Because find_extend_vma() is the only location outside of the process
context that could modify the "mm" structures under mmap_sem for
reading, by adding the mmget_still_valid() check to it, all other cases
that take the mmap_sem for reading don't need the new check after
mmget_not_zero()/get_task_mm(). The expand_stack() in page fault
context also doesn't need the new check, because all tasks under core
dumping are frozen.
Link: http://lkml.kernel.org/r/20190325224949.11068-1-aarcange@redhat.com
Fixes: 86039bd3b4e6 ("userfaultfd: add new syscall to provide memory externalization")
Signed-off-by: Andrea Arcangeli <aarcange(a)redhat.com>
Reported-by: Jann Horn <jannh(a)google.com>
Suggested-by: Oleg Nesterov <oleg(a)redhat.com>
Acked-by: Peter Xu <peterx(a)redhat.com>
Reviewed-by: Mike Rapoport <rppt(a)linux.ibm.com>
Reviewed-by: Oleg Nesterov <oleg(a)redhat.com>
Reviewed-by: Jann Horn <jannh(a)google.com>
Acked-by: Jason Gunthorpe <jgg(a)mellanox.com>
Acked-by: Michal Hocko <mhocko(a)suse.com>
Cc: <stable(a)vger.kernel.org>
Signed-off-by: Andrew Morton <akpm(a)linux-foundation.org>
Signed-off-by: Linus Torvalds <torvalds(a)linux-foundation.org>
Cc: Joel Fernandes (Google) <joel(a)joelfernandes.org>
[mhocko(a)suse.com: stable 4.4 backport
- drop infiniband part because of missing 5f9794dc94f59
- drop userfaultfd_event_wait_completion hunk because of
missing 9cd75c3cd4c3d]
- handle binder_update_page_range because of missing 720c241924046
- add check to collapse_huge_page
]
Signed-off-by: Michal Hocko <mhocko(a)suse.com>
---
Hi,
this is based on the backport I have done for out 4.4 based distribution
kernel. Please double check that I haven't missed anything before
applying to the stable tree.
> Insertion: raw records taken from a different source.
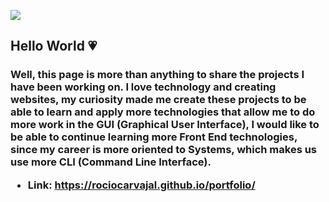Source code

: <img src="https://github.com/rociocarvajal/portfolio/assets/136781946/8b9f159f-a35d-4d43-9e03-6b9d45528fc2"><h2>Hello World 💗</h2>



<h3>
  Well, this page is more than anything to share the projects I have been working on.
  I love technology and creating websites, my curiosity made me create these projects to be able to learn and apply more technologies that allow me to do more work in the GUI (Graphical User Interface), I would like to be able to continue learning more Front End technologies, since my career is more oriented to Systems, which makes us use more CLI (Command Line Interface).
  
- Link: https://rociocarvajal.github.io/portfolio/
</h3>


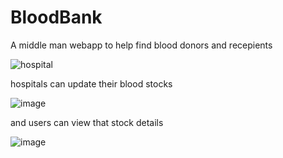# BloodBank
A middle man webapp to help find blood donors and recepients

![hospital](https://user-images.githubusercontent.com/52347258/111101966-ffd65500-8570-11eb-8a56-1cbd1d85870c.png)

hospitals can update their blood stocks

![image](https://user-images.githubusercontent.com/52347258/111102036-298f7c00-8571-11eb-8c94-c633f0c9222c.png)

and users can view that stock details

![image](https://user-images.githubusercontent.com/52347258/111102457-25b02980-8572-11eb-8af9-5b3f6ecd343a.png)

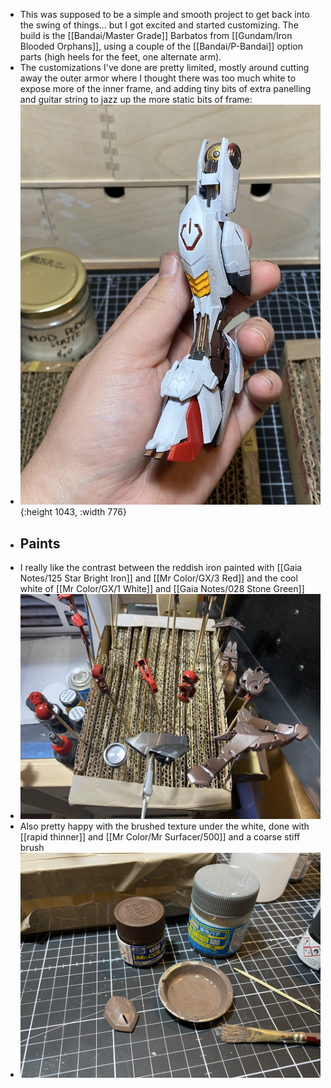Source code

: - This was supposed to be a simple and smooth project to get back into the swing of things... but I got excited and started customizing. The build is the [[Bandai/Master Grade]] Barbatos from [[Gundam/Iron Blooded Orphans]], using a couple of the [[Bandai/P-Bandai]] option parts (high heels for the feet, one alternate arm).
- The customizations I've done are pretty limited, mostly around cutting away the outer armor where I thought there was too much white to expose more of the inner frame, and adding tiny bits of extra panelling and guitar string to jazz up the more static bits of frame:
- ![IMG_8373.jpeg](../assets/mg-barbatos-leg-painted.jpeg){:height 1043, :width 776}
- ## Paints
- I really like the contrast between the reddish iron painted with [[Gaia Notes/125 Star Bright Iron]] and [[Mr Color/GX/3 Red]] and the cool white of [[Mr Color/GX/1 White]] and [[Gaia Notes/028 Stone Green]]
- ![IMG_8367.jpeg](../assets/mg-barbatos-warm-iron-progress.jpeg)
- Also pretty happy with the brushed texture under the white, done with [[rapid thinner]] and [[Mr Color/Mr Surfacer/500]] and a coarse stiff brush
- ![IMG_8372.jpeg](../assets/mg-barbatos-brown-red-500-surfacer-and-progress.jpeg)
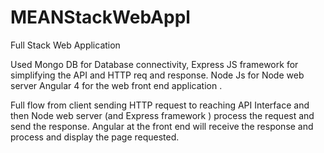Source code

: # MEANStackWebAppl
Full Stack Web Application

Used Mongo DB for Database connectivity,
Express JS framework for simplifying the API and HTTP req and response.
Node Js for Node web server
Angular 4 for the web front end application .

Full flow from client sending HTTP request to reaching API Interface and then Node web server (and Express framework ) process the request and 
send the response.
Angular at the front end will receive the response and process and display the page requested.

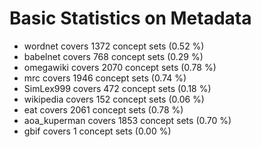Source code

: # Basic Statistics on Metadata

* wordnet covers 1372 concept sets (0.52 %)
* babelnet covers 768 concept sets (0.29 %)
* omegawiki covers 2070 concept sets (0.78 %)
* mrc covers 1946 concept sets (0.74 %)
* SimLex999 covers 472 concept sets (0.18 %)
* wikipedia covers 152 concept sets (0.06 %)
* eat covers 2061 concept sets (0.78 %)
* aoa_kuperman covers 1853 concept sets (0.70 %)
* gbif covers 1 concept sets (0.00 %)
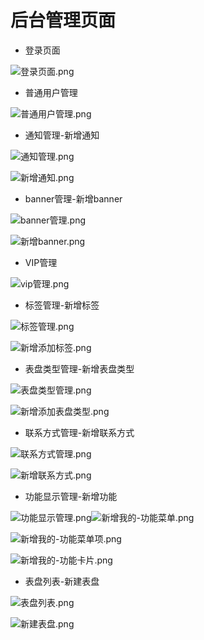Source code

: # 后台管理页面

*   登录页面
    

![登录页面.png](https://alidocs.oss-cn-zhangjiakou.aliyuncs.com/res/oJGq76V2JjMAnAKe/img/50fbe8e5-efe4-4b8d-b15a-6c5561eeef0d.png)

*   普通用户管理
    

![普通用户管理.png](https://alidocs.oss-cn-zhangjiakou.aliyuncs.com/res/oJGq76V2JjMAnAKe/img/ab8773e5-992f-4454-857a-0315e2edd78d.png)

*   通知管理-新增通知
    

![通知管理.png](https://alidocs.oss-cn-zhangjiakou.aliyuncs.com/res/oJGq76V2JjMAnAKe/img/56ff3adf-eeb8-406d-8482-b16dda36652c.png)

![新增通知.png](https://alidocs.oss-cn-zhangjiakou.aliyuncs.com/res/oJGq76V2JjMAnAKe/img/35998e20-d091-45f7-ba5f-b5d248b9082e.png)

*   banner管理-新增banner
    

![banner管理.png](https://alidocs.oss-cn-zhangjiakou.aliyuncs.com/res/oJGq76V2JjMAnAKe/img/6773ab35-41c7-41db-bc92-35ae1a027a24.png)

![新增banner.png](https://alidocs.oss-cn-zhangjiakou.aliyuncs.com/res/oJGq76V2JjMAnAKe/img/d9bc1343-27e7-4968-ae46-de226cefc7b2.png)

*   VIP管理
    

![vip管理.png](https://alidocs.oss-cn-zhangjiakou.aliyuncs.com/res/oJGq76V2JjMAnAKe/img/f552326a-dfa8-488e-b503-e412b9287ca1.png)

*   标签管理-新增标签
    

![标签管理.png](https://alidocs.oss-cn-zhangjiakou.aliyuncs.com/res/oJGq76V2JjMAnAKe/img/2a921d50-d06a-4b07-81a1-71eac663724f.png)

![新增添加标签.png](https://alidocs.oss-cn-zhangjiakou.aliyuncs.com/res/oJGq76V2JjMAnAKe/img/42c11c06-5879-4290-a34d-fcaf4ed22cfc.png)

*   表盘类型管理-新增表盘类型
    

![表盘类型管理.png](https://alidocs.oss-cn-zhangjiakou.aliyuncs.com/res/oJGq76V2JjMAnAKe/img/6788204f-8753-4f81-a659-dbcf65eee648.png)

![新增添加表盘类型.png](https://alidocs.oss-cn-zhangjiakou.aliyuncs.com/res/oJGq76V2JjMAnAKe/img/888bb04c-c4a1-4b23-9214-91c7fe807a78.png)

*   联系方式管理-新增联系方式
    

![联系方式管理.png](https://alidocs.oss-cn-zhangjiakou.aliyuncs.com/res/oJGq76V2JjMAnAKe/img/17418c64-0e73-4006-a2d6-619494425f7b.png)

![新增联系方式.png](https://alidocs.oss-cn-zhangjiakou.aliyuncs.com/res/oJGq76V2JjMAnAKe/img/6ebb5355-b26e-4141-8c2e-c25991e8ee52.png)

*   功能显示管理-新增功能
    

![功能显示管理.png](https://alidocs.oss-cn-zhangjiakou.aliyuncs.com/res/oJGq76V2JjMAnAKe/img/21f015ac-ea71-4b9d-9035-7b2dbfb1612a.png)![新增我的-功能菜单.png](https://alidocs.oss-cn-zhangjiakou.aliyuncs.com/res/oJGq76V2JjMAnAKe/img/a10d3528-ceec-4109-9b54-3dae8107e0dd.png)

![新增我的-功能菜单项.png](https://alidocs.oss-cn-zhangjiakou.aliyuncs.com/res/oJGq76V2JjMAnAKe/img/2d0adfe3-4071-4d42-bd26-9784bbfeefbe.png)

![新增我的-功能卡片.png](https://alidocs.oss-cn-zhangjiakou.aliyuncs.com/res/oJGq76V2JjMAnAKe/img/c810df0a-cf99-4202-84c6-80457c124f39.png)

*   表盘列表-新建表盘
    

![表盘列表.png](https://alidocs.oss-cn-zhangjiakou.aliyuncs.com/res/oJGq76V2JjMAnAKe/img/04787da1-9213-42de-b56e-96dade21f007.png)

![新建表盘.png](https://alidocs.oss-cn-zhangjiakou.aliyuncs.com/res/oJGq76V2JjMAnAKe/img/527847b2-b90f-450c-a074-99b848b2eaa8.png)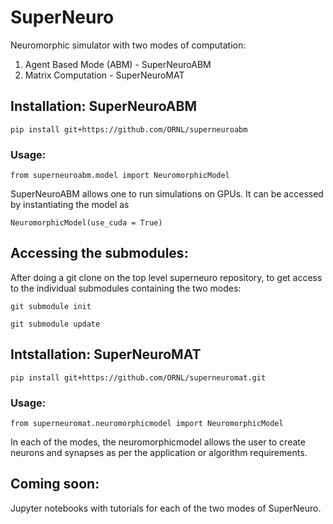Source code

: # SuperNeuro
Neuromorphic simulator with two modes of computation:

1. Agent Based Mode (ABM) - SuperNeuroABM
2. Matrix  Computation - SuperNeuroMAT

## Installation: SuperNeuroABM
`pip install git+https://github.com/ORNL/superneuroabm`

### Usage: 
`from superneuroabm.model import NeuromorphicModel`

SuperNeuroABM allows one to run simulations on GPUs. It can be accessed by instantiating the model as 

`NeuromorphicModel(use_cuda = True)`


## Accessing the submodules:
After doing a git clone on the top level superneuro repository, to get access to the individual submodules containing the two modes:

`git submodule init`

`git submodule update`


## Intstallation: SuperNeuroMAT
`pip install git+https://github.com/ORNL/superneuromat.git`

### Usage:
`from superneuromat.neuromorphicmodel import NeuromorphicModel`

In each of the modes, the neuromorphicmodel allows the user to create neurons and synapses as per the application or algorithm requirements.

## Coming soon:
Jupyter notebooks with tutorials for each of the two modes of SuperNeuro.
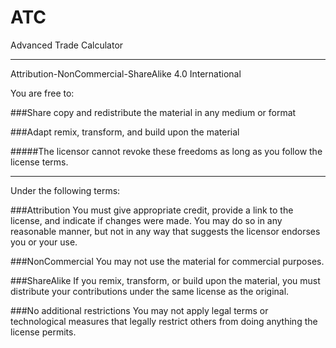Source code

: ATC
===
Advanced Trade Calculator
* * *

Attribution-NonCommercial-ShareAlike 4.0 International

You are free to:

###Share
copy and redistribute the material in any medium or format

###Adapt
remix, transform, and build upon the material

#####The licensor cannot revoke these freedoms as long as you follow the license terms.


* * *
Under the following terms:

###Attribution
You must give appropriate credit, provide a link to the license, and indicate if changes were made. You may do so in any reasonable manner, but not in any way that suggests the licensor endorses you or your use.

###NonCommercial
You may not use the material for commercial purposes.

###ShareAlike
If you remix, transform, or build upon the material, you must distribute your contributions under the same license as the original.

###No additional restrictions
You may not apply legal terms or technological measures that legally restrict others from doing anything the license permits.
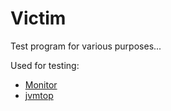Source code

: # **Victim** 

Test program for various purposes...

Used for testing:
* [Monitor](https://github.com/rcprcp/Monitor) 
* [jvmtop](https://github.com/rcprcp/jvmtop)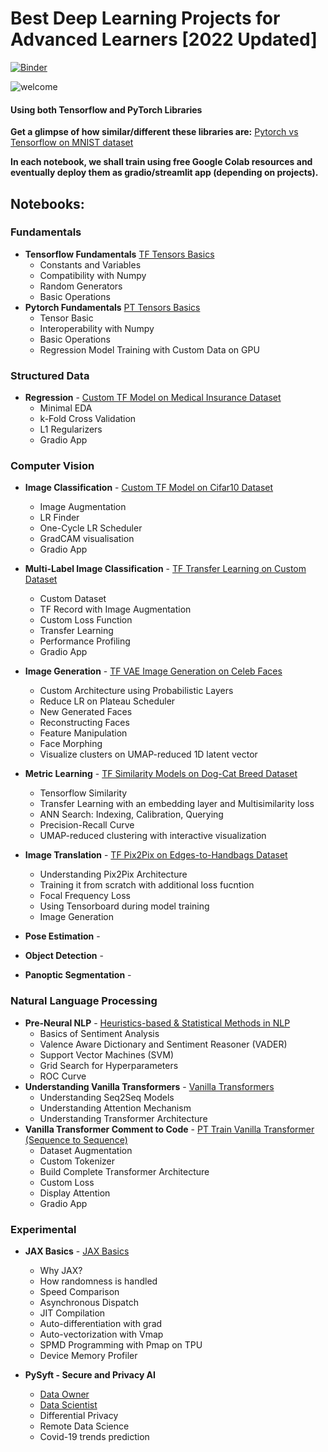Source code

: # Best Deep Learning Projects for Advanced Learners [2022 Updated]

[![Binder](https://mybinder.org/badge_logo.svg)](https://mybinder.org/v2/gh/ZohebAbai/Deep-Learning-Projects/master)

![welcome](https://media0.giphy.com/media/xUPGGDNsLvqsBOhuU0/giphy.gif?cid=ecf05e47mxzkfopuw507aun32t74ggidrxflwrvb779i1874&rid=giphy.gif)

#### Using both Tensorflow and PyTorch Libraries

**Get a glimpse of how similar/different these libraries are:**
[Pytorch vs Tensorflow on MNIST dataset](https://nbviewer.org/github/ZohebAbai/Deep-Learning-Projects/blob/master/Pytorch_vs_Tensorflow.ipynb)

**In each notebook, we shall train using free Google Colab resources and eventually deploy them as gradio/streamlit app (depending on projects).**

## Notebooks:

### Fundamentals
* **Tensorflow Fundamentals** [TF Tensors Basics](https://nbviewer.org/github/ZohebAbai/Deep-Learning-Projects/blob/master/00_Tensorflow_Fundamentals.ipynb)
	- Constants and Variables
	- Compatibility with Numpy
	- Random Generators
	- Basic Operations
* **Pytorch Fundamentals** [PT Tensors Basics](https://nbviewer.org/github/ZohebAbai/Deep-Learning-Projects/blob/master/00_Pytorch_Fundamentals.ipynb)
	- Tensor Basic
	- Interoperability with Numpy
	- Basic Operations
	- Regression Model Training with Custom Data on GPU

### Structured Data	
* **Regression** - [Custom TF Model on Medical Insurance Dataset](https://nbviewer.org/github/ZohebAbai/Deep-Learning-Projects/blob/master/01_TF_Regression.ipynb)
	- Minimal EDA
	- k-Fold Cross Validation
	- L1 Regularizers
	- Gradio App

### Computer Vision
* **Image Classification** - [Custom TF Model on Cifar10 Dataset](https://nbviewer.org/github/ZohebAbai/Deep-Learning-Projects/blob/master/02_TF_Image_Classification.ipynb)
	- Image Augmentation
	- LR Finder
	- One-Cycle LR Scheduler
	- GradCAM visualisation
	- Gradio App
* **Multi-Label Image Classification** - [TF Transfer Learning on Custom Dataset](https://nbviewer.org/github/ZohebAbai/Deep-Learning-Projects/blob/master/03_TF_Multilabel_Image_Classification.ipynb)
	- Custom Dataset 
	- TF Record with Image Augmentation
	- Custom Loss Function
	- Transfer Learning
	- Performance Profiling
	- Gradio App
* **Image Generation** - [TF VAE Image Generation on Celeb Faces](https://nbviewer.org/github/ZohebAbai/Deep-Learning-Projects/blob/master/04_TF_Image_Generation.ipynb)
	- Custom Architecture using Probabilistic Layers
	- Reduce LR on Plateau Scheduler
	- New Generated Faces
	- Reconstructing Faces
	- Feature Manipulation
	- Face Morphing
	- Visualize clusters on UMAP-reduced 1D latent vector
* **Metric Learning** - [TF Similarity Models on Dog-Cat Breed Dataset](https://nbviewer.org/github/ZohebAbai/Deep-Learning-Projects/blob/master/05_TF_Metric_Learning.ipynb)
	- Tensorflow Similarity
	- Transfer Learning with an embedding layer and Multisimilarity loss
	- ANN Search: Indexing, Calibration, Querying 
	- Precision-Recall Curve
	- UMAP-reduced clustering with interactive visualization

* **Image Translation** - [TF Pix2Pix on Edges-to-Handbags Dataset](https://nbviewer.org/github/ZohebAbai/Deep-Learning-Projects/blob/master/08_TF_Pix2Pix_on_Edges2Handbags.ipynb)
	- Understanding Pix2Pix Architecture
	- Training it from scratch with additional loss fucntion
	- Focal Frequency Loss
	- Using Tensorboard during model training
	- Image Generation
* **Pose Estimation** - 
* **Object Detection** - 
* **Panoptic Segmentation** - 

### Natural Language Processing
* **Pre-Neural NLP** - [Heuristics-based & Statistical Methods in NLP](https://nbviewer.org/github/ZohebAbai/Deep-Learning-Projects/blob/master/00_Pre_Neural_NLP.ipynb)
	- Basics of Sentiment Analysis
	- Valence Aware Dictionary and Sentiment Reasoner (VADER)
	- Support Vector Machines (SVM)
	- Grid Search for Hyperparameters
	- ROC Curve
* **Understanding Vanilla Transformers** - [Vanilla Transformers](https://nbviewer.org/github/ZohebAbai/Deep-Learning-Projects/blob/master/06_Understanding_Vanilla_Transformers.ipynb)
	- Understanding Seq2Seq Models
	- Understanding Attention Mechanism
	- Understanding Transformer Architecture
* **Vanilla Transformer Comment to Code** - [PT Train Vanilla Transformer (Sequence to Sequence)](https://nbviewer.org/github/ZohebAbai/Deep-Learning-Projects/blob/master/07_Vanilla_Transformer_Comment_to_Code.ipynb)
	- Dataset Augmentation
	- Custom Tokenizer
	- Build Complete Transformer Architecture 
	- Custom Loss
	- Display Attention
	- Gradio App

### Experimental
* **JAX Basics** - [JAX Basics](https://nbviewer.org/github/ZohebAbai/Deep-Learning-Projects/blob/master/JAX_Basics.ipynb)
	- Why JAX?
	- How randomness is handled
	- Speed Comparison
	- Asynchronous Dispatch
	- JIT Compilation
	- Auto-differentiation with grad
	- Auto-vectorization with Vmap
	- SPMD Programming with Pmap on TPU
	- Device Memory Profiler
    
* **PySyft - Secure and Privacy AI**
	- [Data Owner](https://nbviewer.org/github/ZohebAbai/Deep-Learning-Projects/blob/master/Data_Owner.ipynb)
	- [Data Scientist](https://nbviewer.org/github/ZohebAbai/Deep-Learning-Projects/blob/master/Data_Scientist.ipynb)
	- Differential Privacy
	- Remote Data Science
	- Covid-19 trends prediction

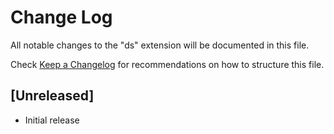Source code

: # Change Log

All notable changes to the "ds" extension will be documented in this file.

Check [Keep a Changelog](http://keepachangelog.com/) for recommendations on how to structure this file.

## [Unreleased]

- Initial release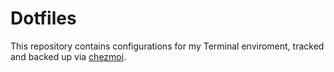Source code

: # Dotfiles

This repository contains configurations for my Terminal enviroment, tracked and backed up via [chezmoi](https://www.chezmoi.io/).
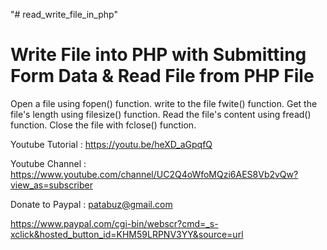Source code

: "# read_write_file_in_php" 

Write File into PHP with Submitting Form Data & Read File from PHP File
========================================================================

Open a file using fopen() function.
write to the file fwite()   function.
Get the file's length using filesize() function.
Read the file's content using fread() function.
Close the file with fclose() function.


Youtube Tutorial : https://youtu.be/heXD_aGpqfQ

Youtube Channel : https://www.youtube.com/channel/UC2Q4oWfoMQzi6AES8Vb2vQw?view_as=subscriber

Donate to Paypal : patabuz@gmail.com

https://www.paypal.com/cgi-bin/webscr?cmd=_s-xclick&hosted_button_id=KHM59LRPNV3YY&source=url
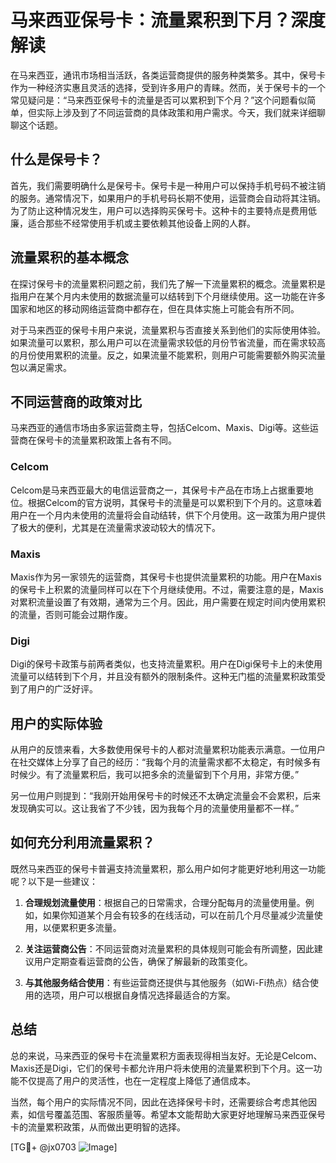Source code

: # 马来西亚保号卡：流量累积到下月？深度解读

在马来西亚，通讯市场相当活跃，各类运营商提供的服务种类繁多。其中，保号卡作为一种经济实惠且灵活的选择，受到许多用户的青睐。然而，关于保号卡的一个常见疑问是：“马来西亚保号卡的流量是否可以累积到下个月？”这个问题看似简单，但实际上涉及到了不同运营商的具体政策和用户需求。今天，我们就来详细聊聊这个话题。

## 什么是保号卡？

首先，我们需要明确什么是保号卡。保号卡是一种用户可以保持手机号码不被注销的服务。通常情况下，如果用户的手机号码长期不使用，运营商会自动将其注销。为了防止这种情况发生，用户可以选择购买保号卡。这种卡的主要特点是费用低廉，适合那些不经常使用手机或主要依赖其他设备上网的人群。

## 流量累积的基本概念

在探讨保号卡的流量累积问题之前，我们先了解一下流量累积的概念。流量累积是指用户在某个月内未使用的数据流量可以结转到下个月继续使用。这一功能在许多国家和地区的移动网络运营商中都存在，但在具体实施上可能会有所不同。

对于马来西亚的保号卡用户来说，流量累积与否直接关系到他们的实际使用体验。如果流量可以累积，那么用户可以在流量需求较低的月份节省流量，而在需求较高的月份使用累积的流量。反之，如果流量不能累积，则用户可能需要额外购买流量包以满足需求。

## 不同运营商的政策对比

马来西亚的通信市场由多家运营商主导，包括Celcom、Maxis、Digi等。这些运营商在保号卡的流量累积政策上各有不同。

### Celcom
Celcom是马来西亚最大的电信运营商之一，其保号卡产品在市场上占据重要地位。根据Celcom的官方说明，其保号卡的流量是可以累积到下个月的。这意味着用户在一个月内未使用的流量将会自动结转，供下个月使用。这一政策为用户提供了极大的便利，尤其是在流量需求波动较大的情况下。

### Maxis
Maxis作为另一家领先的运营商，其保号卡也提供流量累积的功能。用户在Maxis的保号卡上积累的流量同样可以在下个月继续使用。不过，需要注意的是，Maxis对累积流量设置了有效期，通常为三个月。因此，用户需要在规定时间内使用累积的流量，否则可能会过期作废。

### Digi
Digi的保号卡政策与前两者类似，也支持流量累积。用户在Digi保号卡上的未使用流量可以结转到下个月，并且没有额外的限制条件。这种无门槛的流量累积政策受到了用户的广泛好评。

## 用户的实际体验

从用户的反馈来看，大多数使用保号卡的人都对流量累积功能表示满意。一位用户在社交媒体上分享了自己的经历：“我每个月的流量需求都不太稳定，有时候多有时候少。有了流量累积后，我可以把多余的流量留到下个月用，非常方便。”

另一位用户则提到：“我刚开始用保号卡的时候还不太确定流量会不会累积，后来发现确实可以。这让我省了不少钱，因为我每个月的流量使用量都不一样。”

## 如何充分利用流量累积？

既然马来西亚的保号卡普遍支持流量累积，那么用户如何才能更好地利用这一功能呢？以下是一些建议：

1. **合理规划流量使用**：根据自己的日常需求，合理分配每月的流量使用量。例如，如果你知道某个月会有较多的在线活动，可以在前几个月尽量减少流量使用，以便累积更多流量。

2. **关注运营商公告**：不同运营商对流量累积的具体规则可能会有所调整，因此建议用户定期查看运营商的公告，确保了解最新的政策变化。

3. **与其他服务结合使用**：有些运营商还提供与其他服务（如Wi-Fi热点）结合使用的选项，用户可以根据自身情况选择最适合的方案。

## 总结

总的来说，马来西亚的保号卡在流量累积方面表现得相当友好。无论是Celcom、Maxis还是Digi，它们的保号卡都允许用户将未使用的流量累积到下个月。这一功能不仅提高了用户的灵活性，也在一定程度上降低了通信成本。

当然，每个用户的实际情况不同，因此在选择保号卡时，还需要综合考虑其他因素，如信号覆盖范围、客服质量等。希望本文能帮助大家更好地理解马来西亚保号卡的流量累积政策，从而做出更明智的选择。

[TG💪+ @jx0703 ![Image](https://github.com/user-attachments/assets/dbca1d08-cadb-493c-b0ec-ad6f7a83f270)]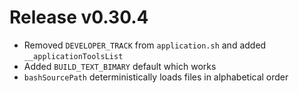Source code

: # Release v0.30.4

- Removed `DEVELOPER_TRACK` from `application.sh` and added `__applicationToolsList` 
- Added `BUILD_TEXT_BIMARY` default which works
- `bashSourcePath` deterministically loads files in alphabetical order
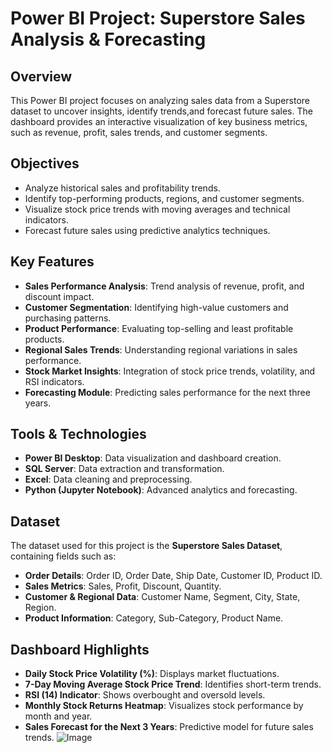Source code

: # Power BI Project: Superstore Sales Analysis & Forecasting

##  Overview
This Power BI project focuses on analyzing sales data from a Superstore dataset to uncover insights, identify trends,and forecast future sales.
The dashboard provides an interactive visualization of key business metrics, such as revenue, profit, sales trends, and customer segments.

## Objectives
- Analyze historical sales and profitability trends.
- Identify top-performing products, regions, and customer segments.
- Visualize stock price trends with moving averages and technical indicators.
- Forecast future sales using predictive analytics techniques.

## Key Features
- **Sales Performance Analysis**: Trend analysis of revenue, profit, and discount impact.
- **Customer Segmentation**: Identifying high-value customers and purchasing patterns.
- **Product Performance**: Evaluating top-selling and least profitable products.
- **Regional Sales Trends**: Understanding regional variations in sales performance.
- **Stock Market Insights**: Integration of stock price trends, volatility, and RSI indicators.
- **Forecasting Module**: Predicting sales performance for the next three years.

## Tools & Technologies
- **Power BI Desktop**: Data visualization and dashboard creation.
- **SQL Server**: Data extraction and transformation.
- **Excel**: Data cleaning and preprocessing.
- **Python (Jupyter Notebook)**: Advanced analytics and forecasting.

##  Dataset
The dataset used for this project is the **Superstore Sales Dataset**, containing fields such as:
- **Order Details**: Order ID, Order Date, Ship Date, Customer ID, Product ID.
- **Sales Metrics**: Sales, Profit, Discount, Quantity.
- **Customer & Regional Data**: Customer Name, Segment, City, State, Region.
- **Product Information**: Category, Sub-Category, Product Name.

## Dashboard Highlights
- **Daily Stock Price Volatility (%)**: Displays market fluctuations.
- **7-Day Moving Average Stock Price Trend**: Identifies short-term trends.
- **RSI (14) Indicator**: Shows overbought and oversold levels.
- **Monthly Stock Returns Heatmap**: Visualizes stock performance by month and year.
- **Sales Forecast for the Next 3 Years**: Predictive model for future sales trends.
  ![Image](https://github.com/user-attachments/assets/a1b1299e-3e7d-44c9-8536-fa8bd61f21bd)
I have also CCed Joel for the binder part
which is not in the current upstream anymore but I believe it needs the
check as well.
Review feedback welcome.
drivers/android/binder.c | 6 ++++++
fs/proc/task_mmu.c | 18 ++++++++++++++++++
fs/userfaultfd.c | 10 ++++++++--
include/linux/mm.h | 21 +++++++++++++++++++++
mm/huge_memory.c | 2 +-
mm/mmap.c | 7 ++++++-
6 files changed, 60 insertions(+), 4 deletions(-)
diff --git a/drivers/android/binder.c b/drivers/android/binder.c
index 260ce0e60187..1fb1cddbd19a 100644
--- a/drivers/android/binder.c
+++ b/drivers/android/binder.c
@@ -570,6 +570,12 @@ static int binder_update_page_range(struct binder_proc *proc, int allocate,
if (mm) {
down_write(&mm->mmap_sem);
+ if (!mmget_still_valid(mm)) {
+ if (allocate == 0)
+ goto free_range;
+ goto err_no_vma;
+ }
+
vma = proc->vma;
if (vma && mm != proc->vma_vm_mm) {
pr_err("%d: vma mm and task mm mismatch\n",
diff --git a/fs/proc/task_mmu.c b/fs/proc/task_mmu.c
index 75691a20313c..ad1ccdcef74e 100644
--- a/fs/proc/task_mmu.c
+++ b/fs/proc/task_mmu.c
@@ -947,6 +947,24 @@ static ssize_t clear_refs_write(struct file *file, const char __user *buf,
continue;
up_read(&mm->mmap_sem);
down_write(&mm->mmap_sem);
+ /*
+ * Avoid to modify vma->vm_flags
+ * without locked ops while the
+ * coredump reads the vm_flags.
+ */
+ if (!mmget_still_valid(mm)) {
+ /*
+ * Silently return "count"
+ * like if get_task_mm()
+ * failed. FIXME: should this
+ * function have returned
+ * -ESRCH if get_task_mm()
+ * failed like if
+ * get_proc_task() fails?
+ */
+ up_write(&mm->mmap_sem);
+ goto out_mm;
+ }
for (vma = mm->mmap; vma; vma = vma->vm_next) {
vma->vm_flags &= ~VM_SOFTDIRTY;
vma_set_page_prot(vma);
diff --git a/fs/userfaultfd.c b/fs/userfaultfd.c
index 59d58bdad7d3..4053de7b7064 100644
--- a/fs/userfaultfd.c
+++ b/fs/userfaultfd.c
@@ -443,6 +443,8 @@ static int userfaultfd_release(struct inode *inode, struct file *file)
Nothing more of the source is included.